Entries taken from a collection:
******
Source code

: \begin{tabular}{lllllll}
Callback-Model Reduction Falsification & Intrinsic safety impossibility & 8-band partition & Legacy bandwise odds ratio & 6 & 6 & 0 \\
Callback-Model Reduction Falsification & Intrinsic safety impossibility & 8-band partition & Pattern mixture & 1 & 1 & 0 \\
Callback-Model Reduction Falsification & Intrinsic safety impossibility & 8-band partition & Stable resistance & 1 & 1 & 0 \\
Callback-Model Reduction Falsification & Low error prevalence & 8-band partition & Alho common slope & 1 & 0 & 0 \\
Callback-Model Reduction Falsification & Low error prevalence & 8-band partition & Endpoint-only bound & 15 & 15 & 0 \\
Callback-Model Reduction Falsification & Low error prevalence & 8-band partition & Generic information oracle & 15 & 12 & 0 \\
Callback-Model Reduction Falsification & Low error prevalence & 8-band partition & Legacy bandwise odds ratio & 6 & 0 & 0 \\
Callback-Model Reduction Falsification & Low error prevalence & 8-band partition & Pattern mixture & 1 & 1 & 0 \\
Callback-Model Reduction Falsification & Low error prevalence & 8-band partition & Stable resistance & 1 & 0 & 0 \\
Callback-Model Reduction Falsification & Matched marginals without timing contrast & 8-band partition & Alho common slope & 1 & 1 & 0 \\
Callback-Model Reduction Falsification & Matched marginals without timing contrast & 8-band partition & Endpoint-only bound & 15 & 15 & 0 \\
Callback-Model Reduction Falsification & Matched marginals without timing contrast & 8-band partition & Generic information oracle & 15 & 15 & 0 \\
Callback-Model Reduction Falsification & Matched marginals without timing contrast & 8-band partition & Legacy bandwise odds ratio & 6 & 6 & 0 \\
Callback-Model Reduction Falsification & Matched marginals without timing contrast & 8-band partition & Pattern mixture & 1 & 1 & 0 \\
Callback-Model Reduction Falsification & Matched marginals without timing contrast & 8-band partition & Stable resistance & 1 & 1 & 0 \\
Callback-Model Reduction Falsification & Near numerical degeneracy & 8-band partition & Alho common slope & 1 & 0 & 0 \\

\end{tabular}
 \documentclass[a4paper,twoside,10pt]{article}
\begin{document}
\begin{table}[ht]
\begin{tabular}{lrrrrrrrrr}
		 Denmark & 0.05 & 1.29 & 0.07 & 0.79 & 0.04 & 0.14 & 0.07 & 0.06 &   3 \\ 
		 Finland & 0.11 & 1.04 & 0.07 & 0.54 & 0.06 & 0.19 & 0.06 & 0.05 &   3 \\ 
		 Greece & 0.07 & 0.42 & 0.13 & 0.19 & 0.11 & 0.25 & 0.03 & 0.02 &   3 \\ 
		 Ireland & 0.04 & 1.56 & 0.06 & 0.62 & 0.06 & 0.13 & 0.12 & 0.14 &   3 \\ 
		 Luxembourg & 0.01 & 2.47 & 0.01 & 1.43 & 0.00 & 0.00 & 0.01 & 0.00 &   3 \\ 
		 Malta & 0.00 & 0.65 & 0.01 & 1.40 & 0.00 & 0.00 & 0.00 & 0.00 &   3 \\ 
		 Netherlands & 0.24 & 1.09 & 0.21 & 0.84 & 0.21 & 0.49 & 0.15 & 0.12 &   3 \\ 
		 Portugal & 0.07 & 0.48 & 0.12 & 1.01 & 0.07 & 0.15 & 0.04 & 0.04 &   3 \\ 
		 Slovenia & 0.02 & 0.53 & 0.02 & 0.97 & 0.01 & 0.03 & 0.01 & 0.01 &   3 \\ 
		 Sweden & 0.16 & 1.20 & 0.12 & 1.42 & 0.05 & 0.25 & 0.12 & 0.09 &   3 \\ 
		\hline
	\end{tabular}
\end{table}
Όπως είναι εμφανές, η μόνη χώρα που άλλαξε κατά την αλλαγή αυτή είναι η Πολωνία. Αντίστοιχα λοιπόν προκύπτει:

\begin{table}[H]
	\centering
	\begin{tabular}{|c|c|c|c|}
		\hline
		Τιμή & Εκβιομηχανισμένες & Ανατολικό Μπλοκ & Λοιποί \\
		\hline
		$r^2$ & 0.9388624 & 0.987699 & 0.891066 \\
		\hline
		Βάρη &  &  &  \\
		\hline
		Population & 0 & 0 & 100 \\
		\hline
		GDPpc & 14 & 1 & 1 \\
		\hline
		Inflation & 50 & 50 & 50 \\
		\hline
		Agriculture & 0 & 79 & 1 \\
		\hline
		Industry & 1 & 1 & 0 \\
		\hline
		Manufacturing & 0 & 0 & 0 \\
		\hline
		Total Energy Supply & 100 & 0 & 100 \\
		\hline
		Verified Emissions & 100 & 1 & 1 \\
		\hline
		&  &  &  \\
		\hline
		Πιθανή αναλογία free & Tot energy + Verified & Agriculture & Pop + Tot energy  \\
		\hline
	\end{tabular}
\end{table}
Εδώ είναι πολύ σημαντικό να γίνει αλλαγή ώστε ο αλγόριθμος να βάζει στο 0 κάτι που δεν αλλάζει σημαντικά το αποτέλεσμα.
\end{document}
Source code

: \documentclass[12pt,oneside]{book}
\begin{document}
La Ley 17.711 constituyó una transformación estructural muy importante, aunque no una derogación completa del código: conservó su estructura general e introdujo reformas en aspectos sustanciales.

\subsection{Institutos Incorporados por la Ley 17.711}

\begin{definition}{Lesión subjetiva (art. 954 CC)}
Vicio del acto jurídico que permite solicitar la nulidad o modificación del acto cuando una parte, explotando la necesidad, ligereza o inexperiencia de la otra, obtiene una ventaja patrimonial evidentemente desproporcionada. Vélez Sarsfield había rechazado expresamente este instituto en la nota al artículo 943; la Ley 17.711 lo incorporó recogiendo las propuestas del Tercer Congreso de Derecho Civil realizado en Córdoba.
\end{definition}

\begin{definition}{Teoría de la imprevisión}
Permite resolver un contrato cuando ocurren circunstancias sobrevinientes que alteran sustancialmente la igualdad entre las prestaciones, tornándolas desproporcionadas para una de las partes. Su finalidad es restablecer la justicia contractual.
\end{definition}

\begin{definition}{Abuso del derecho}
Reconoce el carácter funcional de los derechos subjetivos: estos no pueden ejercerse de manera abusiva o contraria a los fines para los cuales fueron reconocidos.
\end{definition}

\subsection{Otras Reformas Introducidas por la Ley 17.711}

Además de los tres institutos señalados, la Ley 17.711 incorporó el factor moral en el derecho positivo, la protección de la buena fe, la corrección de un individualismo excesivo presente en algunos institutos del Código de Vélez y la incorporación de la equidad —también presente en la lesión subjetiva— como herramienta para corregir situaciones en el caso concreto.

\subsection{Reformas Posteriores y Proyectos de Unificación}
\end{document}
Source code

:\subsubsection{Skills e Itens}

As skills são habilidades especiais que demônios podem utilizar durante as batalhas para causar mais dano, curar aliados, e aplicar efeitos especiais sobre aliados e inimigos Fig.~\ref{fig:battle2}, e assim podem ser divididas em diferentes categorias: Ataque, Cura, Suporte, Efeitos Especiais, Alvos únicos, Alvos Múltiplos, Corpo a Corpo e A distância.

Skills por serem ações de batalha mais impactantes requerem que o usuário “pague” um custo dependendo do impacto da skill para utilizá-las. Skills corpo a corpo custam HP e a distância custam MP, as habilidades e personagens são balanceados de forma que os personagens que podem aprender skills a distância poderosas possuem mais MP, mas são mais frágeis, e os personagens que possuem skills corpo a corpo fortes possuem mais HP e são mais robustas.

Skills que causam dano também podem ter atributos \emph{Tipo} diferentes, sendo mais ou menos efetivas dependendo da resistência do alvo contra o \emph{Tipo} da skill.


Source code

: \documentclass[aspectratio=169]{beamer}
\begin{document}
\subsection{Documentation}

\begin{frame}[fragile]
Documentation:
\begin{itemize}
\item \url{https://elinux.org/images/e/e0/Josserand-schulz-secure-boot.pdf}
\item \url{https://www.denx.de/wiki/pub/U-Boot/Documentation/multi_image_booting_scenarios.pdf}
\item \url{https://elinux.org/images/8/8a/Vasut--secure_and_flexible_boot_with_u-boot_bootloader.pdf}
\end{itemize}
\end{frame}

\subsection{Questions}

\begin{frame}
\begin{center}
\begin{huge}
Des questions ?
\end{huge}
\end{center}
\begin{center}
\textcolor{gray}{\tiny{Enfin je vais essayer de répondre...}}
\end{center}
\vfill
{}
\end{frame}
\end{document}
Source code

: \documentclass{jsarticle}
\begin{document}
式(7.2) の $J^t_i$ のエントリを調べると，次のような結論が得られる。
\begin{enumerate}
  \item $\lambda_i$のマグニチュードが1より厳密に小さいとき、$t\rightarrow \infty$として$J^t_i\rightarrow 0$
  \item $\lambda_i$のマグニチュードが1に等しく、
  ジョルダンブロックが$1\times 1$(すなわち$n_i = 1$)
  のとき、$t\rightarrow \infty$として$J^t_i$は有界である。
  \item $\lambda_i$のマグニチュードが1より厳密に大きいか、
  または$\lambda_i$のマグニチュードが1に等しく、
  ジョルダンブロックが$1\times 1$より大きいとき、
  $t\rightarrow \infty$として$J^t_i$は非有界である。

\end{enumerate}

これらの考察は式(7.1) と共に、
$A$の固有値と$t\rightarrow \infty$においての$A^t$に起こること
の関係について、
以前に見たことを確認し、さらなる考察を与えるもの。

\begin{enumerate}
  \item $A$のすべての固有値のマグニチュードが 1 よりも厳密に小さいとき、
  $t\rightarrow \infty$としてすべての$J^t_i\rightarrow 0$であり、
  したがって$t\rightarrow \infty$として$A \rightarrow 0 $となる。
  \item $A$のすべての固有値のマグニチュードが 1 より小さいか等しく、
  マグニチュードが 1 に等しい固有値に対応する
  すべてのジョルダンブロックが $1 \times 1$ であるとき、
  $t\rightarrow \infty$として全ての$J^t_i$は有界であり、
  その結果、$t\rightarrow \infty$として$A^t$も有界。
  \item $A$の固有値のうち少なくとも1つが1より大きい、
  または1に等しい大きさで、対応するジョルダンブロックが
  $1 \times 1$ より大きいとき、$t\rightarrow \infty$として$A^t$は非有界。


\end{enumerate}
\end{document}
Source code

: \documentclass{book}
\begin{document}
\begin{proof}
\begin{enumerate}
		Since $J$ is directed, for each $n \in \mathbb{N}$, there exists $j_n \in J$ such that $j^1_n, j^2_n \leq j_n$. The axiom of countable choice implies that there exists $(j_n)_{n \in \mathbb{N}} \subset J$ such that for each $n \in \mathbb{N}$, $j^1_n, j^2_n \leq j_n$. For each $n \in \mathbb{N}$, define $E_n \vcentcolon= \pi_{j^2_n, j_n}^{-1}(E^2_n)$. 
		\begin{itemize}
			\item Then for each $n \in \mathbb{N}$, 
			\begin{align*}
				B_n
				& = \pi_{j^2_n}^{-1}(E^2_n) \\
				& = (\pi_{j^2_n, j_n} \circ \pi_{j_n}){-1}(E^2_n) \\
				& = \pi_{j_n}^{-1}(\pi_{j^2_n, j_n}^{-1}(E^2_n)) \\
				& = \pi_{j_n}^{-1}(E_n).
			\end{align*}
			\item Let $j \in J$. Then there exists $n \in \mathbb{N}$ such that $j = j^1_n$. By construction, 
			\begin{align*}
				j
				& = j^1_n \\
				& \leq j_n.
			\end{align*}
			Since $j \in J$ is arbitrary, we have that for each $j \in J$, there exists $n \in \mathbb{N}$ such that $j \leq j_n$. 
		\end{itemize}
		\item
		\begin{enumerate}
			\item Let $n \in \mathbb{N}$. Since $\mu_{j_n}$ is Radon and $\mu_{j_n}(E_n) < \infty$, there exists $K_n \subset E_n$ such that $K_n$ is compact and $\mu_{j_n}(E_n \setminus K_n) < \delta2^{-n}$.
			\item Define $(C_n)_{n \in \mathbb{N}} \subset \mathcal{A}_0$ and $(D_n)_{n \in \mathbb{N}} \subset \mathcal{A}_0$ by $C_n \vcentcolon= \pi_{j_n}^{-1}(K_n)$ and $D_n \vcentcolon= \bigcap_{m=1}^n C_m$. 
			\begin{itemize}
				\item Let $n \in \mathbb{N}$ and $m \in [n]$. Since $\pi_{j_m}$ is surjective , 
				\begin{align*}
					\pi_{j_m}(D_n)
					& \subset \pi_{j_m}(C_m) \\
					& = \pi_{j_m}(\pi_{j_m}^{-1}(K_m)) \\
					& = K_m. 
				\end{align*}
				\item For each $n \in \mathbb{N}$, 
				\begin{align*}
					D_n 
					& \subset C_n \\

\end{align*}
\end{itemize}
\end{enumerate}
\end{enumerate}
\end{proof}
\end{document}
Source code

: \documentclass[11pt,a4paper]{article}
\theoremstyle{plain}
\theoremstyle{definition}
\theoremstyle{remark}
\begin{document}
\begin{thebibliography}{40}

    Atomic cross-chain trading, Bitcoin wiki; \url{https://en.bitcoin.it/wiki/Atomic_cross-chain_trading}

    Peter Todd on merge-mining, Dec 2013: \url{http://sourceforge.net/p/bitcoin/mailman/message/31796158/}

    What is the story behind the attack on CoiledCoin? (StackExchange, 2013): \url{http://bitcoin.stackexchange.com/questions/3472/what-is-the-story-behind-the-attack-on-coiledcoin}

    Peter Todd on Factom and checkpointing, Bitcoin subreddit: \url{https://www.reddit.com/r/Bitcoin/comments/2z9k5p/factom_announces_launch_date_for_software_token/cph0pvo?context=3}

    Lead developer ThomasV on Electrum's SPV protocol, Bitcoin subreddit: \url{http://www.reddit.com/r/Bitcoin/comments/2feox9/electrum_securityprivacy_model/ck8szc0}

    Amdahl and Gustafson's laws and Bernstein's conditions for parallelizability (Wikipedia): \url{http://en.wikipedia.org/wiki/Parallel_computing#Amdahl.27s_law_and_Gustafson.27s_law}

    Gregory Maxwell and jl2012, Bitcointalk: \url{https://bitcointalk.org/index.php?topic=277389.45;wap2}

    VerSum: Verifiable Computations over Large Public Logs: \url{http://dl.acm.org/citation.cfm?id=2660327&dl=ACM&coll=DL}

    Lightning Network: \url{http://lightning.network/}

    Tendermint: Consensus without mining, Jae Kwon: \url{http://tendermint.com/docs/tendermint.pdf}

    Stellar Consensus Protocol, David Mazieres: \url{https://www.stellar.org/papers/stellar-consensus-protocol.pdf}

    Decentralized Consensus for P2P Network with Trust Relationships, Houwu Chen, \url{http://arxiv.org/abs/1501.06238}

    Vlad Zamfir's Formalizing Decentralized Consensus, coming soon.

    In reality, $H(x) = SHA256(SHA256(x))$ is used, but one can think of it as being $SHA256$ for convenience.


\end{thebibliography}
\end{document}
******
### Your assignment
Give again, exactly as written, the lines running from the first line of the data above through the line that contains "contrast & 8-band partition & Legacy".

### Problem solution
Source code

: \begin{tabular}{lllllll}
Callback-Model Reduction Falsification & Intrinsic safety impossibility & 8-band partition & Legacy bandwise odds ratio & 6 & 6 & 0 \\
Callback-Model Reduction Falsification & Intrinsic safety impossibility & 8-band partition & Pattern mixture & 1 & 1 & 0 \\
Callback-Model Reduction Falsification & Intrinsic safety impossibility & 8-band partition & Stable resistance & 1 & 1 & 0 \\
Callback-Model Reduction Falsification & Low error prevalence & 8-band partition & Alho common slope & 1 & 0 & 0 \\
Callback-Model Reduction Falsification & Low error prevalence & 8-band partition & Endpoint-only bound & 15 & 15 & 0 \\
Callback-Model Reduction Falsification & Low error prevalence & 8-band partition & Generic information oracle & 15 & 12 & 0 \\
Callback-Model Reduction Falsification & Low error prevalence & 8-band partition & Legacy bandwise odds ratio & 6 & 0 & 0 \\
Callback-Model Reduction Falsification & Low error prevalence & 8-band partition & Pattern mixture & 1 & 1 & 0 \\
Callback-Model Reduction Falsification & Low error prevalence & 8-band partition & Stable resistance & 1 & 0 & 0 \\
Callback-Model Reduction Falsification & Matched marginals without timing contrast & 8-band partition & Alho common slope & 1 & 1 & 0 \\
Callback-Model Reduction Falsification & Matched marginals without timing contrast & 8-band partition & Endpoint-only bound & 15 & 15 & 0 \\
Callback-Model Reduction Falsification & Matched marginals without timing contrast & 8-band partition & Generic information oracle & 15 & 15 & 0 \\
Callback-Model Reduction Falsification & Matched marginals without timing contrast & 8-band partition & Legacy bandwise odds ratio & 6 & 6 & 0 \\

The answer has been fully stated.